Depois, quando a esposa atendeu o telefonema que alguém do outro lado da linha lhe dizia que o marido havia sofrido um acidente nas proximidades de um bar, a primeira coisa que ela perguntou foi se tinha caído da Sportaster Iron 883 que compraram com tanto esforço, abdicando de um carro popular zero quilômetro, para que o marido pudesse, enfim, realizar seu maior sonho de consumo e poder desfilar nos dias de céu azul em cima de uma Harley Davidson. Ficou preocupada, acidentes de moto são quase que invariavelmente graves, os estragos costumam ser grandes.
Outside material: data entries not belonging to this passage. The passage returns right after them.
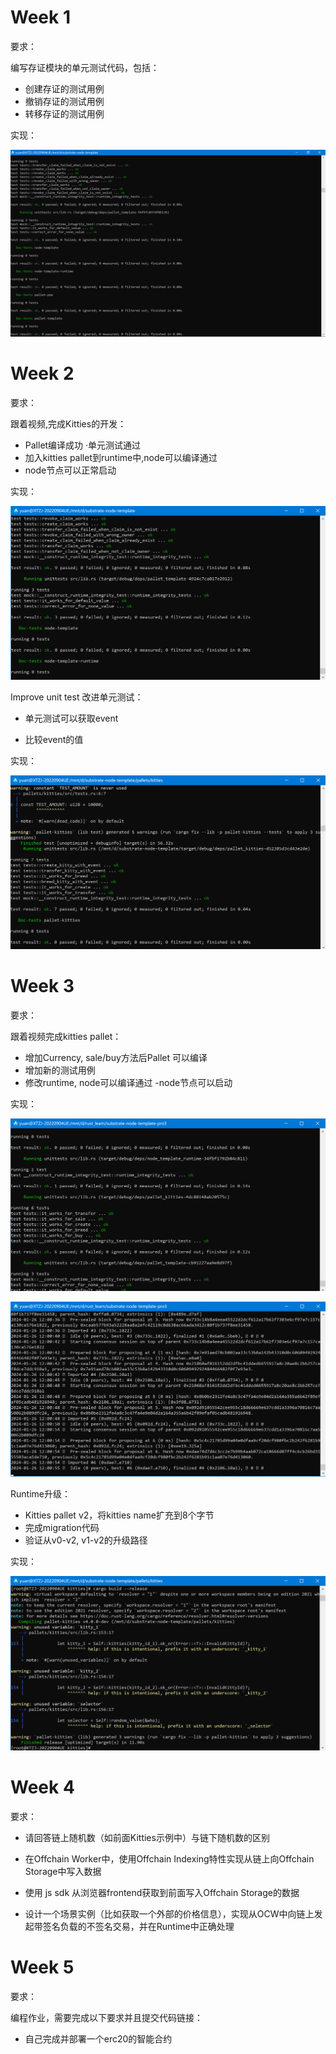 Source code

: # Week 1

要求：

编写存证模块的单元测试代码，包括：

* 创建存证的测试用例 
* 撤销存证的测试用例 
* 转移存证的测试用例

实现：

![test](/img/test.PNG)

# Week 2

要求：

跟着视频,完成Kitties的开发：

* Pallet编译成功 ·单元测试通过
* 加入kitties pallet到runtime中,node可以编译通过
* node节点可以正常启动

实现：

![test](/img/test2.PNG)

Improve unit test 改进单元测试：

* 单元测试可以获取event

* 比较event的值

实现：

![test](/img/test2-2.PNG)

# Week 3

要求：

跟着视频完成kitties pallet：

- 增加Currency, sale/buy方法后Pallet 可以编译 
- 增加新的测试用例 
- 修改runtime, node可以编译通过 -node节点可以启动

实现：

![test](/img/test3.PNG)

![run](/img/run3.PNG)

Runtime升级：

- Kitties pallet v2，将kitties name扩充到8个字节
- 完成migration代码 
- 验证从v0-v2, v1-v2的升级路径

实现：

![run](/img/run3-2.PNG)

# Week 4

要求：

- 请回答链上随机数（如前面Kitties示例中）与链下随机数的区别 

- 在Offchain Worker中，使用Offchain Indexing特性实现从链上向Offchain Storage中写入数据 

- 使用 js sdk 从浏览器frontend获取到前面写入Offchain Storage的数据 

- 设计一个场景实例（比如获取一个外部的价格信息），实现从OCW中向链上发起带签名负载的不签名交易，并在Runtime中正确处理

# Week 5

要求：

编程作业，需要完成以下要求并且提交代码链接：

- 自己完成并部署一个erc20的智能合约
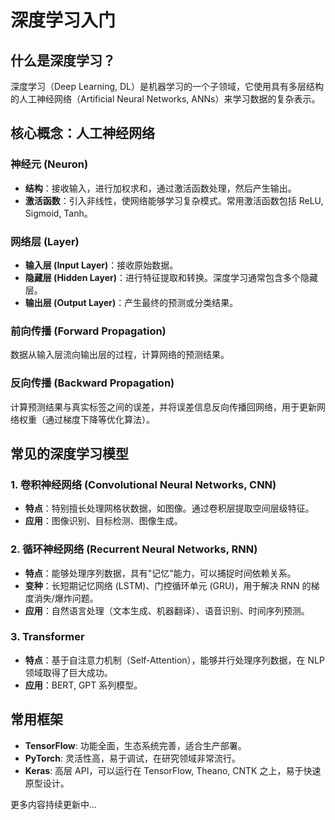 # 深度学习入门

## 什么是深度学习？

深度学习（Deep Learning, DL）是机器学习的一个子领域，它使用具有多层结构的人工神经网络（Artificial Neural Networks, ANNs）来学习数据的复杂表示。

## 核心概念：人工神经网络

### 神经元 (Neuron)

- **结构**：接收输入，进行加权求和，通过激活函数处理，然后产生输出。
- **激活函数**：引入非线性，使网络能够学习复杂模式。常用激活函数包括 ReLU, Sigmoid, Tanh。

### 网络层 (Layer)

- **输入层 (Input Layer)**：接收原始数据。
- **隐藏层 (Hidden Layer)**：进行特征提取和转换。深度学习通常包含多个隐藏层。
- **输出层 (Output Layer)**：产生最终的预测或分类结果。

### 前向传播 (Forward Propagation)

数据从输入层流向输出层的过程，计算网络的预测结果。

### 反向传播 (Backward Propagation)

计算预测结果与真实标签之间的误差，并将误差信息反向传播回网络，用于更新网络权重（通过梯度下降等优化算法）。

## 常见的深度学习模型

### 1. 卷积神经网络 (Convolutional Neural Networks, CNN)

- **特点**：特别擅长处理网格状数据，如图像。通过卷积层提取空间层级特征。
- **应用**：图像识别、目标检测、图像生成。

### 2. 循环神经网络 (Recurrent Neural Networks, RNN)

- **特点**：能够处理序列数据，具有"记忆"能力，可以捕捉时间依赖关系。
- **变种**：长短期记忆网络 (LSTM)、门控循环单元 (GRU)，用于解决 RNN 的梯度消失/爆炸问题。
- **应用**：自然语言处理（文本生成、机器翻译）、语音识别、时间序列预测。

### 3. Transformer

- **特点**：基于自注意力机制（Self-Attention），能够并行处理序列数据，在 NLP 领域取得了巨大成功。
- **应用**：BERT, GPT 系列模型。

## 常用框架

- **TensorFlow**: 功能全面，生态系统完善，适合生产部署。
- **PyTorch**: 灵活性高，易于调试，在研究领域非常流行。
- **Keras**: 高层 API，可以运行在 TensorFlow, Theano, CNTK 之上，易于快速原型设计。

更多内容持续更新中... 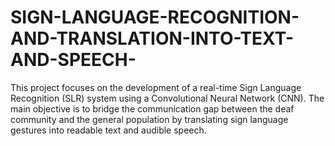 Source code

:# SIGN-LANGUAGE-RECOGNITION-AND-TRANSLATION-INTO-TEXT-AND-SPEECH-
This project focuses on the development of a real-time Sign Language Recognition (SLR) system using a Convolutional Neural Network (CNN). The main objective is to bridge the communication gap between the deaf community and the general population by translating sign language gestures into readable text and audible speech.
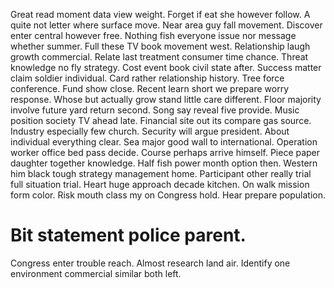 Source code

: Great read moment data view weight. Forget if eat she however follow. A quite not letter where surface move.
Near area guy fall movement. Discover enter central however free.
Nothing fish everyone issue nor message whether summer. Full these TV book movement west. Relationship laugh growth commercial. Relate last treatment consumer time chance.
Threat knowledge no fly strategy. Cost event book civil state after.
Success matter claim soldier individual. Card rather relationship history.
Tree force conference.
Fund show close. Recent learn short we prepare worry response.
Whose but actually grow stand little care different. Floor majority involve future yard return second.
Song say reveal five provide. Music position society TV ahead late.
Financial site out its compare gas source. Industry especially few church. Security will argue president.
About individual everything clear. Sea major good wall to international. Operation worker office bed pass decide.
Course perhaps arrive himself. Piece paper daughter together knowledge.
Half fish power month option then. Western him black tough strategy management home. Participant other really trial full situation trial. Heart huge approach decade kitchen.
On walk mission form color. Risk mouth class my on Congress hold. Hear prepare population.
# Bit statement police parent.
Congress enter trouble reach. Almost research land air. Identify one environment commercial similar both left.
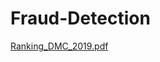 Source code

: # Fraud-Detection

[Ranking_DMC_2019.pdf](https://github.com/FaridHazratian/Fraud-Detection/files/7153982/Ranking_DMC_2019.pdf)
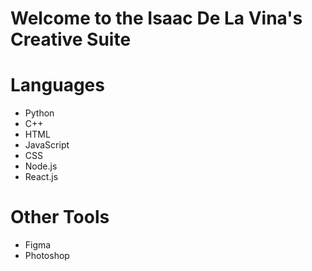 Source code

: <h1>
 Welcome to the Isaac De La Vina's Creative Suite 
</h1>


<h1>Languages</h1>
<ul>
<li>Python</li>
<li>C++</li>
<li>HTML</li>
<li>JavaScript</li>
<li>CSS</li>
 <li>Node.js</li>
 <li>React.js</li>
</ul>

<h1>Other Tools</h1>
<ul>
 <li>Figma</li>
 <li>Photoshop</li>
</ul>
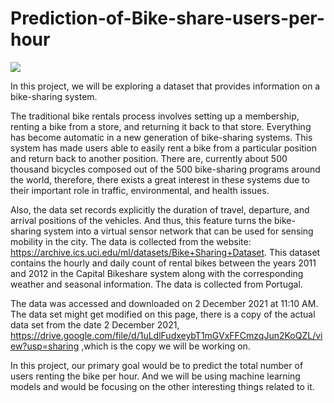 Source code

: # Prediction-of-Bike-share-users-per-hour

<img src="https://github.com/anisha-04/IOS-Development/blob/main/GIF/project-2.jpg" />

In this project, we will be exploring a dataset that provides information on a bike-sharing system.

The traditional bike rentals process involves setting up a membership, renting a bike from a store, and returning it back to that store. Everything has become automatic in a new generation of bike-sharing systems. This system has made users able to easily rent a bike from a particular position and return back to another position. There are, currently about 500 thousand bicycles composed out of the 500 bike-sharing programs around the world, therefore, there exists a great interest in these systems due to their important role in traffic, environmental, and health issues.

Also, the data set records explicitly the duration of travel, departure, and arrival positions of the vehicles. And thus, this feature turns the bike-sharing system into a virtual sensor network that can be used for sensing mobility in the city. The data is collected from the website: https://archive.ics.uci.edu/ml/datasets/Bike+Sharing+Dataset. This dataset contains the hourly and daily count of rental bikes between the years 2011 and 2012 in the Capital Bikeshare system along with the corresponding weather and seasonal information. The data is collected from Portugal.

The data was accessed and downloaded on 2 December 2021 at 11:10 AM. The data set might get modified on this page, there is a copy of the actual data set from the date 2 December 2021, https://drive.google.com/file/d/1uLdlFudxeybT1mGVxFFCmzqJun2KoQZL/view?usp=sharing ,which is the copy we will be working on.

In this project, our primary goal would be to predict the total number of users renting the bike per hour. And we will be using machine learning models and would be focusing on the other interesting things related to it.
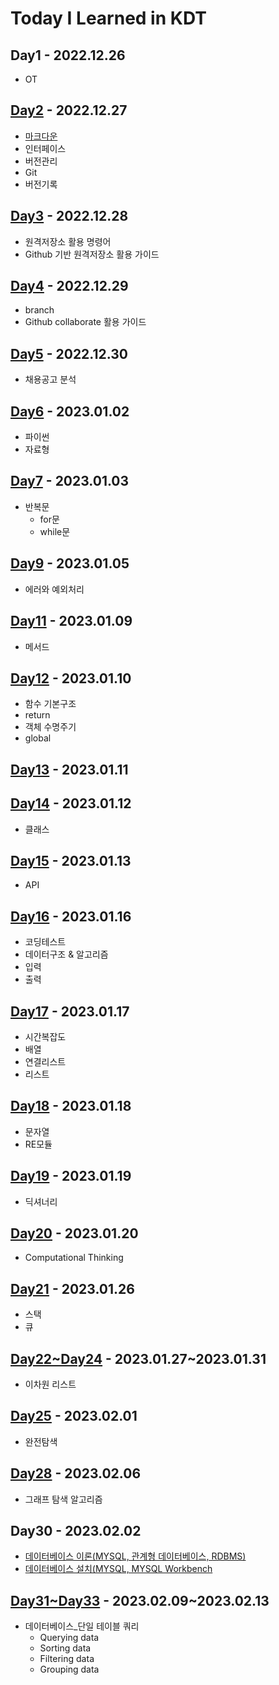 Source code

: # **Today I Learned in KDT**

## **Day1**  - 2022.12.26
- OT

## **[Day2](records/1227-버전기록(개인).md)** - 2022.12.27
- [마크다운](https://github.com/whatareyoudoingz/TIL/blob/master/records/markdown.md)
- 인터페이스
- 버전관리
- Git
-  버전기록
## **[Day3](records/1228-버전기록(개인2).md)** - 2022.12.28
- 원격저장소 활용 명령어
- Github 기반 원격저장소 활용 가이드
## **[Day4](records/1229-버전기록(협업).md)** - 2022.12.29
- branch
-  Github collaborate 활용 가이드
## **[Day5](records/1230-취뽀1.md)** - 2022.12.30
- 채용공고 분석

## **[Day6](records/0102_자료형.md)** - 2023.01.02
- 파이썬
- 자료형

## **[Day7](records/0102_자료형.md)** - 2023.01.03
- 반복문
    -  for문
    - while문

## **[Day9](records/0105_에러.md)** - 2023.01.05
- 에러와 예외처리

## **[Day11](records/0109_메서드.md)** - 2023.01.09
- 메서드

## **[Day12](records/0110_사용자지정함수.md)** - 2023.01.10
- 함수 기본구조
- return
- 객체 수명주기
- global

## **[Day13](records/0111_알고리즘_1.md)** - 2023.01.11

## **[Day14](records/0112_클래스.md)** - 2023.01.12
- 클래스

## **[Day15](records/0113_API.md)** - 2023.01.13
- API

## **[Day16](records/0116_알고리즘_2.md)** - 2023.01.16
- 코딩테스트
- 데이터구조 & 알고리즘
- 입력
- 출력

## **[Day17](records/0117_시간복잡도.md)** - 2023.01.17
- 시간복잡도
- 배열
- 연결리스트
- 리스트

## **[Day18](records/0118_RE.md)** - 2023.01.18
- 문자열
- RE모듈

## **[Day19](records/0119.md)** - 2023.01.19
- 딕셔너리

## **[Day20](records/0120.md)** - 2023.01.20
- Computational Thinking

## **[Day21](records/0126.md)** - 2023.01.26
- 스택
- 큐

## **[Day22~Day24](records/0127-0131.md)** - 2023.01.27~2023.01.31
- 이차원 리스트

## **[Day25](records/0201.md)** - 2023.02.01
- 완전탐색

## **[Day28](records/0206.md)** - 2023.02.06
- 그래프 탐색 알고리즘

## **Day30** - 2023.02.02
- [데이터베이스 이론(MYSQL, 관계형 데이터베이스, RDBMS)](records/0208_데이터베이스1.md)
- [데이터베이스 설치(MYSQL, MYSQL Workbench](records/0208_MySQL+MySQL_Workbench_설치.md)

## **[Day31~Day33](records/0209.md)** - 2023.02.09~2023.02.13
- 데이터베이스_단일 테이블 쿼리
    - Querying data
    - Sorting data
    - Filtering data
    - Grouping data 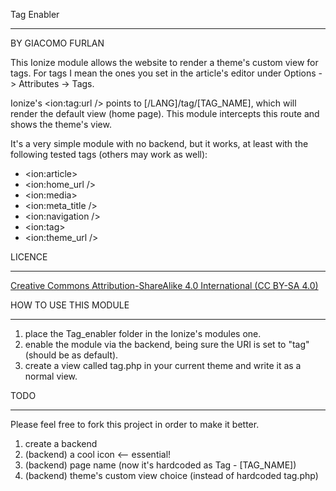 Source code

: Tag Enabler
***********
BY GIACOMO FURLAN

This Ionize module allows the website to render a theme's custom view for tags. For tags I mean the ones you set in the article's editor under Options -> Attributes -> Tags.

Ionize's \<ion:tag:url /> points to [/LANG]/tag/[TAG_NAME], which will render the default view (home page). This module intercepts this route and shows the theme's view.

It's a very simple module with no backend, but it works, at least with the following tested tags (others may work as well):

- \<ion:article>
- \<ion:home_url />
- \<ion:media>
- \<ion:meta_title />
- \<ion:navigation />
- \<ion:tag>
- \<ion:theme_url />

LICENCE
*******
[Creative Commons Attribution-ShareAlike 4.0 International (CC BY-SA 4.0)](http://creativecommons.org/licenses/by-sa/4.0/deed.en "CC BY-SA 4.0")

HOW TO USE THIS MODULE
**********************

1. place the Tag_enabler folder in the Ionize's modules one.
2. enable the module via the backend, being sure the URI is set to "tag" (should be as default).
3. create a view called tag.php in your current theme and write it as a normal view.

TODO
****
Please feel free to fork this project in order to make it better.

1. create a backend
2. (backend) a cool icon <-- essential!
3. (backend) page name (now it's hardcoded as Tag - [TAG_NAME])
4. (backend) theme's custom view choice (instead of hardcoded tag.php)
Mas a pessoa do outro lado da linha, um policial ou bombeiro, alguma autoridade militar acostumada a dividir seu expediente de trabalho entre assaltos, incêndios e acidentes de trânsito, disse que não, na verdade ele fora atropelado no exato momento em que atravessava a rua para subir na Harley Davidson. Talvez pela bebida, ou só descuido mesmo, fato é que não olhou para os lados e uma Kombi acertou-lhe em cheio. Como ele está?, perguntou nervosa, Infelizmente as notícias não são boas, respondeu a autoridade do outro lado da linha, Como ele está?, repetiu a pergunta ainda com mais nervosismo na voz, Ele não suportou o choque, infelizmente, quando chegamos já não havia mais o que ser feito. Ela começou a suar, a despeito do frio que o ar gelado que entrava pela fresta da janela fora de esquadro empurrava casa adentro. Ela ficou em silêncio, A senhora está bem?, perguntou a autoridade do outro lado da linha. Ela respirou fundo, apoiou-se com a mão esquerda na parede da casa mal construída, e devolveu outra pergunta ao invés da resposta para a indagação da autoridade do outro lado da linha, E a moto? Oi? A moto, como está a moto? A moto está inteira, como disse, o acidente não foi de moto, foi um atropelamento, Ela não sofreu nada? Não, minha senhora, a moto está inteira, intacta, paradinha onde ele estacionou antes de ir ao bar. Ela respirou fundo, e respondeu com a voz notadamente aliviada, Pelo menos isso, dos males o menor.

3 comentários:

Karol Coelho disse...

Ótimo!!! Simplesmente, maravilhoso David... hehehe

jean mafra em minúsculas disse...

veja só, logo eu, seu david, não achei a menor graça.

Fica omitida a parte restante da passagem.